Brief:
Pull out every line in the data that has the string "title" in it.

Pictures paired with source code:
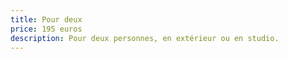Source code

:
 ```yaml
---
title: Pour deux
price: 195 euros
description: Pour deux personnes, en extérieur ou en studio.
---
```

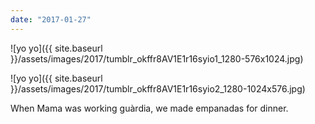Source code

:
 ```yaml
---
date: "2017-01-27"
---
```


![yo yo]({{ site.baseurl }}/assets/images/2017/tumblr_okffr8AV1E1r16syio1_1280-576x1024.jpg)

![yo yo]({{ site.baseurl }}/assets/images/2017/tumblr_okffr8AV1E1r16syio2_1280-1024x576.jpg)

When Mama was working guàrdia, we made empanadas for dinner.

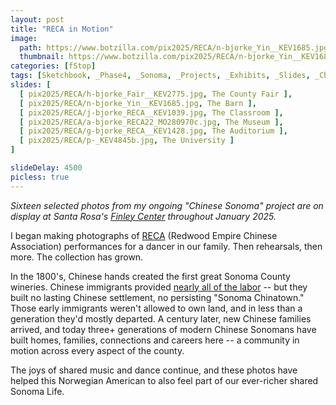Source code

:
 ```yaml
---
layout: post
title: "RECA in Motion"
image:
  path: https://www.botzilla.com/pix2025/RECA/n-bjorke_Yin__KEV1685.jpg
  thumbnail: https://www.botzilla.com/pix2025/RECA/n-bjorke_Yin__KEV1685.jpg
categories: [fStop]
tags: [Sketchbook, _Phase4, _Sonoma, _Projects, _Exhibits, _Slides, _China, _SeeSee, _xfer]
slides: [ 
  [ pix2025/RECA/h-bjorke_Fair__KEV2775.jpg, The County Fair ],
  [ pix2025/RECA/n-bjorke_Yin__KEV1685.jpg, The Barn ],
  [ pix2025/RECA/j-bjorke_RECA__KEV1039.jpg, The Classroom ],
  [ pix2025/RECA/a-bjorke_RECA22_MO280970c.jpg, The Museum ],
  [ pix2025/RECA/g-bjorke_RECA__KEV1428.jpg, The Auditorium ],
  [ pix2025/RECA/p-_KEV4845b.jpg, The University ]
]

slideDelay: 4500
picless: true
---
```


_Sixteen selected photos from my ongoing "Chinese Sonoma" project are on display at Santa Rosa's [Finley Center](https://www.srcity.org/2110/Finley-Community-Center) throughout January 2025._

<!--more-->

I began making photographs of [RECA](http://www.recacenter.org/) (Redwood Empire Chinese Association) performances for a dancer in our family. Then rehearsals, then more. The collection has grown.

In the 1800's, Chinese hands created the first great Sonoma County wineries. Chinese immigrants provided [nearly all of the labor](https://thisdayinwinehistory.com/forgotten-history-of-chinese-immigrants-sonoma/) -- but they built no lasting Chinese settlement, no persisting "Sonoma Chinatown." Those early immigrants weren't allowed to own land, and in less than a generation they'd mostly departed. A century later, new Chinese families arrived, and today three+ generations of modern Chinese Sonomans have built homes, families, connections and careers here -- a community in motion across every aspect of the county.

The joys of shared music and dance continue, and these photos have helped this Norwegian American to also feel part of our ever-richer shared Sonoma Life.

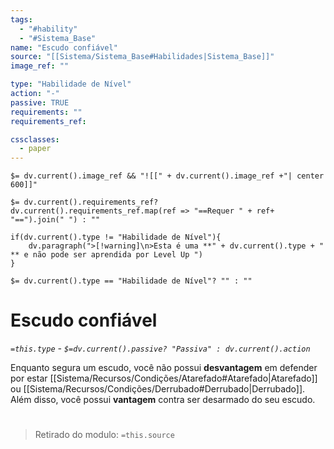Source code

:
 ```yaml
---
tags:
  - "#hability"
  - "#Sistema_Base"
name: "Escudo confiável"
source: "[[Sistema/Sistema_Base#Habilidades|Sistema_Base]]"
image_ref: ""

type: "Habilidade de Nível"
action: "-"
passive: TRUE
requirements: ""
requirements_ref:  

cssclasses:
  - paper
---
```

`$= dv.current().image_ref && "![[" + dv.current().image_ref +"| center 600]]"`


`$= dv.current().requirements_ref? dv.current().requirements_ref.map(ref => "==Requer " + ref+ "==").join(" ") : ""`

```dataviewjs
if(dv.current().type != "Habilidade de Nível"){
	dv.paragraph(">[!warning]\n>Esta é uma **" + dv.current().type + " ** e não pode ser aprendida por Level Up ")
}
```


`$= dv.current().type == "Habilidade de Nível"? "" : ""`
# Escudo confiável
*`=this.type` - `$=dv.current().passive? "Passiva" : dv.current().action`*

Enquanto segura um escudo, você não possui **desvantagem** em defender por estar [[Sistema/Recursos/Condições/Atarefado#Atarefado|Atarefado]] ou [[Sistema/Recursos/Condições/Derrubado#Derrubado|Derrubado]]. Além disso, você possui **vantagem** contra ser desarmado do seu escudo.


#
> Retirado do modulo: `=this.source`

---

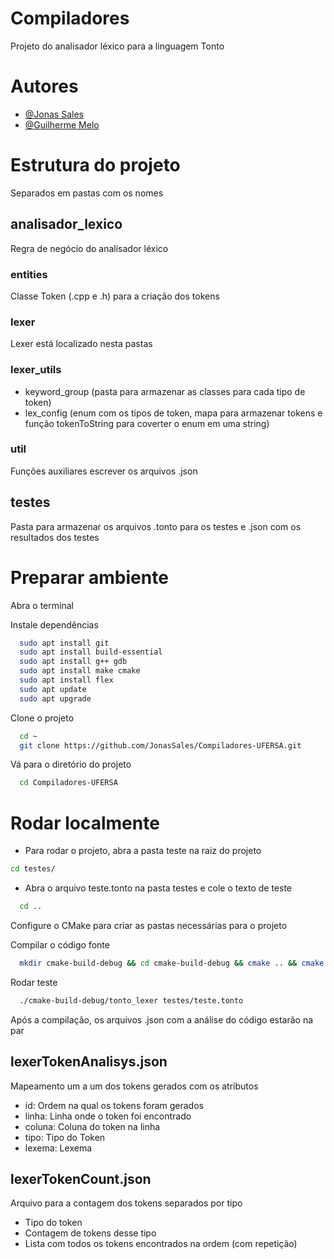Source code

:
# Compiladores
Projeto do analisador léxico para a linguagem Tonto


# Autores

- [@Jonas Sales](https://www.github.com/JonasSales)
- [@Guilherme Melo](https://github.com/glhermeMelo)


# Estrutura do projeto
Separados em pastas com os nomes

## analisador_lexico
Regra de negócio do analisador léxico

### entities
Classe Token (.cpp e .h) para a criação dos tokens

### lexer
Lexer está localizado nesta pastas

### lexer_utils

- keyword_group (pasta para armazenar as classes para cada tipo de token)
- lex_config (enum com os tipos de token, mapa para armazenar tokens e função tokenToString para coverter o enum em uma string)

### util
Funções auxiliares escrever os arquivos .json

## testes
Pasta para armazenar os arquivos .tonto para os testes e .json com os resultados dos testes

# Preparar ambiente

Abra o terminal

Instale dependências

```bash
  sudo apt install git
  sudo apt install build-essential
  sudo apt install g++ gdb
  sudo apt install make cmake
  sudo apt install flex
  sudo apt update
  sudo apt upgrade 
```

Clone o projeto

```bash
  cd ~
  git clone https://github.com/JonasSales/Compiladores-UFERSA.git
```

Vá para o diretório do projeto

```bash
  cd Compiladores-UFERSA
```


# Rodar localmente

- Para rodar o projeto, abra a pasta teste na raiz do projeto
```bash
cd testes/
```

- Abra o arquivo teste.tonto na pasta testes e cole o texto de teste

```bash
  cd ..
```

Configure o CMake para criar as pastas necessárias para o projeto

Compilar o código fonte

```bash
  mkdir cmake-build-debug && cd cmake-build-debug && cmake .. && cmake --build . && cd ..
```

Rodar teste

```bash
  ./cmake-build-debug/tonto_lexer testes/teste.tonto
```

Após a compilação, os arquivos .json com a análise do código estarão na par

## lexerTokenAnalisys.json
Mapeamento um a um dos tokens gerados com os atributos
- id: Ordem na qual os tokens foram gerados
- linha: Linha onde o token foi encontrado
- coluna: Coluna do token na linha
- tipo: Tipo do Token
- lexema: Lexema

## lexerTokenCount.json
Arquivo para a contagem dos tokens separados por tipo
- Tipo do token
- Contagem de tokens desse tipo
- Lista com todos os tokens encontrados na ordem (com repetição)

--

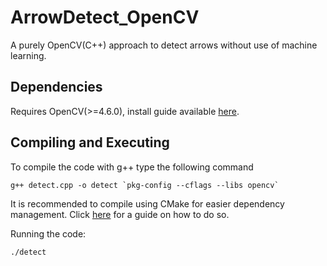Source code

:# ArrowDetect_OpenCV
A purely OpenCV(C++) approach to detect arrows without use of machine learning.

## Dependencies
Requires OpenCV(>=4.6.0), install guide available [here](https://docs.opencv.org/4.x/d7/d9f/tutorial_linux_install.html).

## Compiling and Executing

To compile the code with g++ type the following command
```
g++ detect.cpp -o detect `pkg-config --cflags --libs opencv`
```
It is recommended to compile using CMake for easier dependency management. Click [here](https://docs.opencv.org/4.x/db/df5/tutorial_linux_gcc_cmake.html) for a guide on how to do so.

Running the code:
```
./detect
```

Exercise solution:
title: Pour deux
title: "RECA in Motion"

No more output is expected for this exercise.